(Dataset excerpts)
▼▼▼
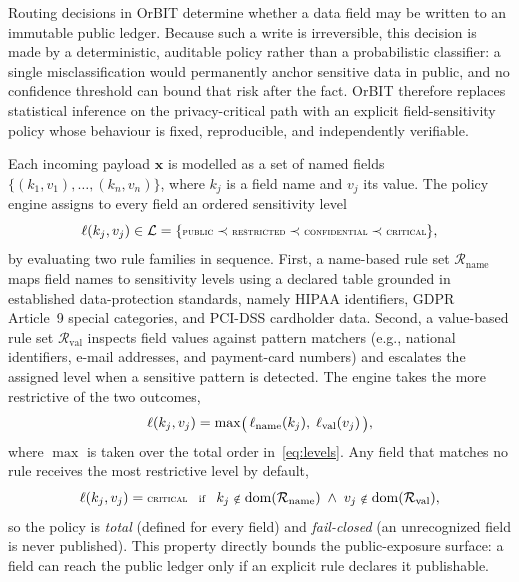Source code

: \documentclass[final,5p,times,twocolumn]{elsarticle}
\begin{document}
Routing decisions in OrBIT determine whether a data field may be written to an immutable public ledger. Because such a write is irreversible, this decision is made by a deterministic, auditable policy rather than a probabilistic classifier: a single misclassification would permanently anchor sensitive data in public, and no confidence threshold can bound that risk after the fact. OrBIT therefore replaces statistical inference on the privacy-critical path with an explicit field-sensitivity policy whose behaviour is fixed, reproducible, and independently verifiable.

Each incoming payload $\mathbf{x}$ is modelled as a set of named fields $\{(k_1,v_1),\ldots,(k_n,v_n)\}$, where $k_j$ is a field name and $v_j$ its value. The policy engine assigns to every field an ordered sensitivity level
\begin{equation}
\scriptsize
  \ell(k_j,v_j)\in\mathcal{L}=\{\textsc{public}\prec\textsc{restricted}\prec\textsc{confidential}\prec\textsc{critical}\},
  \label{eq:levels}
\end{equation}
by evaluating two rule families in sequence. First, a name-based rule set $\mathcal{R}_{\mathrm{name}}$ maps field names to sensitivity levels using a declared table grounded in established data-protection standards, namely HIPAA identifiers, GDPR Article~9 special categories, and PCI-DSS cardholder data. Second, a value-based rule set $\mathcal{R}_{\mathrm{val}}$ inspects field values against pattern matchers (e.g., national identifiers, e-mail addresses, and payment-card numbers) and escalates the assigned level when a sensitive pattern is detected. The engine takes the more restrictive of the two outcomes,
\begin{equation}
\scriptsize
  \ell(k_j,v_j)
  = \max\!\big(\,\ell_{\mathrm{name}}(k_j),\ \ell_{\mathrm{val}}(v_j)\,\big),
  \label{eq:escalation}
\end{equation}
where $\max$ is taken over the total order in~\eqref{eq:levels}. Any field that matches no rule receives the most restrictive level by default,
\begin{equation}
\scriptsize
  \ell(k_j,v_j)=\textsc{critical}
  \quad\text{if}\quad
  k_j\notin\mathrm{dom}(\mathcal{R}_{\mathrm{name}})
  \ \wedge\
  v_j\notin\mathrm{dom}(\mathcal{R}_{\mathrm{val}}),
  \label{eq:failclosed}
\end{equation}
so the policy is \emph{total} (defined for every field) and \emph{fail-closed} (an unrecognized field is never published). This property directly bounds the public-exposure surface: a field can reach the public ledger only if an explicit rule declares it publishable.
\end{document}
▲▲▲
→ THE TASK
Write out the data in full and exactly as given, though without the images.

→ TASK OUTPUT
Source code

: \documentclass[final,5p,times,twocolumn]{elsarticle}
\begin{document}
Routing decisions in OrBIT determine whether a data field may be written to an immutable public ledger. Because such a write is irreversible, this decision is made by a deterministic, auditable policy rather than a probabilistic classifier: a single misclassification would permanently anchor sensitive data in public, and no confidence threshold can bound that risk after the fact. OrBIT therefore replaces statistical inference on the privacy-critical path with an explicit field-sensitivity policy whose behaviour is fixed, reproducible, and independently verifiable.

Each incoming payload $\mathbf{x}$ is modelled as a set of named fields $\{(k_1,v_1),\ldots,(k_n,v_n)\}$, where $k_j$ is a field name and $v_j$ its value. The policy engine assigns to every field an ordered sensitivity level
\begin{equation}
\scriptsize
  \ell(k_j,v_j)\in\mathcal{L}=\{\textsc{public}\prec\textsc{restricted}\prec\textsc{confidential}\prec\textsc{critical}\},
  \label{eq:levels}
\end{equation}
by evaluating two rule families in sequence. First, a name-based rule set $\mathcal{R}_{\mathrm{name}}$ maps field names to sensitivity levels using a declared table grounded in established data-protection standards, namely HIPAA identifiers, GDPR Article~9 special categories, and PCI-DSS cardholder data. Second, a value-based rule set $\mathcal{R}_{\mathrm{val}}$ inspects field values against pattern matchers (e.g., national identifiers, e-mail addresses, and payment-card numbers) and escalates the assigned level when a sensitive pattern is detected. The engine takes the more restrictive of the two outcomes,
\begin{equation}
\scriptsize
  \ell(k_j,v_j)
  = \max\!\big(\,\ell_{\mathrm{name}}(k_j),\ \ell_{\mathrm{val}}(v_j)\,\big),
  \label{eq:escalation}
\end{equation}
where $\max$ is taken over the total order in~\eqref{eq:levels}. Any field that matches no rule receives the most restrictive level by default,
\begin{equation}
\scriptsize
  \ell(k_j,v_j)=\textsc{critical}
  \quad\text{if}\quad
  k_j\notin\mathrm{dom}(\mathcal{R}_{\mathrm{name}})
  \ \wedge\
  v_j\notin\mathrm{dom}(\mathcal{R}_{\mathrm{val}}),
  \label{eq:failclosed}
\end{equation}
so the policy is \emph{total} (defined for every field) and \emph{fail-closed} (an unrecognized field is never published). This property directly bounds the public-exposure surface: a field can reach the public ledger only if an explicit rule declares it publishable.
\end{document}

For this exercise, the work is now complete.